Há uma relação de determinação no movimento da autopoiese. Assim, a história biológica e social dos seres humanos é apresentada o tempo todo como uma tensão dialética entre o ser e o seu meio. A realidade social, assim como a realidade biológica, é essencialmente contradição, síntese, antítese, nova síntese e assim por diante. Enfim, movimento, contradição, mudança e unidade constante é o que há na realidade biológica e na realidade social. Portanto, não podemos afastar-nos desta unidade enquanto materialidade e consciência, o que nos vale dizer, enquanto conhecimento.

REFERÊNCIAS

CORDON, J.M.N. & MARTINEZ, T.C. – História da Filosofia. Os filósofos – Os textos. V.1. Lisboa/Rio Edições 70, 1983;

FREIRE, P. – Pedagogia da Autonomia: saberes necessários à prática educativa. 28ª edição. São Paulo, Paz e Terra, 1996;

FREIRE, P. – Política e educação. 3ª edição. São Paulo, Cortez, 1997 (Coleção questões da nossa época; v, 23)

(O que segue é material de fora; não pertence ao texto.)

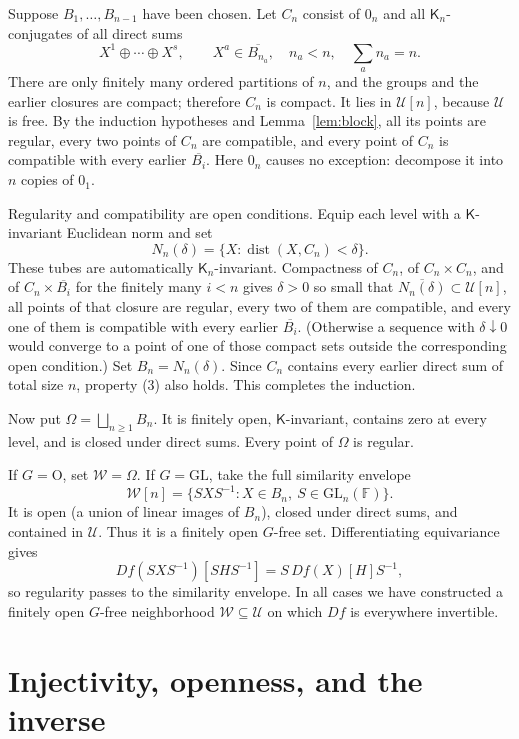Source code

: \documentclass[11pt]{article}
\newcommand{\U}{\mathcal U}
\newcommand{\W}{\mathcal W}
\newcommand{\F}{\mathbb F}
\newcommand{\K}{\mathsf K}
\newcommand{\op}{\mathbin{\oplus}}
\begin{document}
Suppose $B_1,\ldots,B_{n-1}$ have been chosen.  Let $C_n$ consist of $0_n$
and all $\K_n$-conjugates of all direct sums
\[
 X^1\op\cdots\op X^s,\qquad
 X^a\in\overline{B_{n_a}},\quad n_a<n,\quad
 \sum_a n_a=n.
\]
There are only finitely many ordered partitions of $n$, and the groups and
the earlier closures are compact; therefore $C_n$ is compact.  It lies in
$\U[n]$, because $\U$ is free.  By the induction hypotheses and
Lemma~\ref{lem:block}, all its points are regular, every two points of $C_n$
are compatible, and every point of $C_n$ is compatible with every earlier
$\overline{B_i}$.  Here $0_n$ causes no exception: decompose it into $n$
copies of $0_1$.

Regularity and compatibility are open conditions.  Equip each level with a
$\K$-invariant Euclidean norm and set
\[
 N_n(\delta)=\{X:\operatorname{dist}(X,C_n)<\delta\}.
\]
These tubes are automatically $\K_n$-invariant.  Compactness of $C_n$, of
$C_n\times C_n$, and of
$C_n\times\overline{B_i}$ for the finitely many $i<n$ gives $\delta>0$ so
small that $\overline{N_n(\delta)}\subset\U[n]$, all points of that closure
are regular, every two of them are compatible, and every one of them is
compatible with every earlier $\overline{B_i}$.  (Otherwise a sequence with
$\delta\downarrow0$ would converge to a point of one of those compact sets
outside the corresponding open condition.)  Set $B_n=N_n(\delta)$.  Since
$C_n$ contains every earlier direct sum of total size $n$, property (3) also
holds.  This completes the induction.

Now put $\Omega=\bigsqcup_{n\geq1}B_n$.  It is finitely open, $\K$-invariant,
contains zero at every level, and is closed under direct sums.  Every point of
$\Omega$ is regular.

If $G=\mathrm O$, set $\W=\Omega$.  If $G=\mathrm{GL}$, take the full
similarity envelope
\[
 \W[n]=\{SXS^{-1}:X\in B_n,\ S\in\mathrm{GL}_n(\F)\}.
\]
It is open (a union of linear images of $B_n$), closed under direct sums, and
contained in $\U$.  Thus it is a finitely open $G$-free set.  Differentiating
equivariance gives
\[
 Df(SXS^{-1})[SHS^{-1}]=S\,Df(X)[H]S^{-1},
\]
so regularity passes to the similarity envelope.  In all cases we have
constructed a finitely open $G$-free neighborhood $\W\subseteq\U$ on which
$Df$ is everywhere invertible.

\section{Injectivity, openness, and the inverse}
\end{document}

HEIDEGGER, M. – Being and Time. Nova York: Harper & Row, 1962;

KONDER, L. – O que é Dialética. São Paulo, Brasiliense, 1992;

MARIOTTI, H. – Autopoiese, Cultura e Sociedade. Pluriversu – Complexidade, Política e Cultura. Texto datado de 1999 e colhido do site: www.geocities.com/pluriversu - pesquisa feita em Março/2004;

MARIOTTI, H. – As Paixões do Ego: Complexidade, Política e Solidariedade. São Paulo, Editora Pala Athenas, 2000;

MARX, K. – Manuscritos económicos-filosóficos e outros textos escolhidos. Os Pensadores. Karl Marx; seleção de textos de José Arthur Giannotti; tradução de José Carlos Bruni ... (et al.). – 4. ed. – São Paulo; Nova Cultural, 1987;

MATURANA, H.R. & VARELA, F.J – A Árvore do Conhecimento: as bases biológicas da compreensão humana. Tradução; Humberto Mariotti e Lia Diskin. São Paulo, Pala Athenas, 2001;

MELO NETO, J.F. – HERÁCLITO: um diálogo com o movimento. João Pessoa, Editora Universitária, 1996;

PINTO, A.V. – Ciência e Existência – problemas filosóficos da pesquisa científica. Rio de Janeiro. Paz e Terra, 1979.


[1] Nos referimos especificamente a obra MATURANA, H.R. & VARELA, F.J – A Árvore do Conhecimento: as bases biológicas da compreensão humana. Tradução; Humberto Mariotti e Lia Diskin. São Paulo, Pala Athenas, 2001. Ambos os seus autores são biólogos e orientaram os seus interesses de pesquisa e construção de conhecimento para a compreensão da vida dos seres vivos na terra e o desenvolvimento e funcionamento do sistema nervoso. Suas pesquisas além de se estenderem ao âmbito social e humano, deram um grande contributo para o desenvolvimento da neurociência.
[2] Professor Assistente da Universidade Federal da Paraíba. Médico Sanitarista (UFPB); Mestre em Ciências Sociais (MCS/CCHLA/UFPB) e doutorando em Educação Popular (PPGE/CE/UFPB);
[3] Trata-se de uma obra polêmica, complexa, reveladora, instigante, perturbadora e, sobretudo, transgressora. Ela merece todos esses adjetivos, justamente porque, entre outras coisas, abala os alicerces da ciência moderna e o seu edifício de certezas fundado no representacionismo e no cartesianismo. Mas, dialeticamente, faz isso sem descartar ou abrir mão dessas duas atitudes metodológicas.
[4] Conferir em HEIDEGGER, M. – Being and Time. Nova York: Harper & Row, 1962.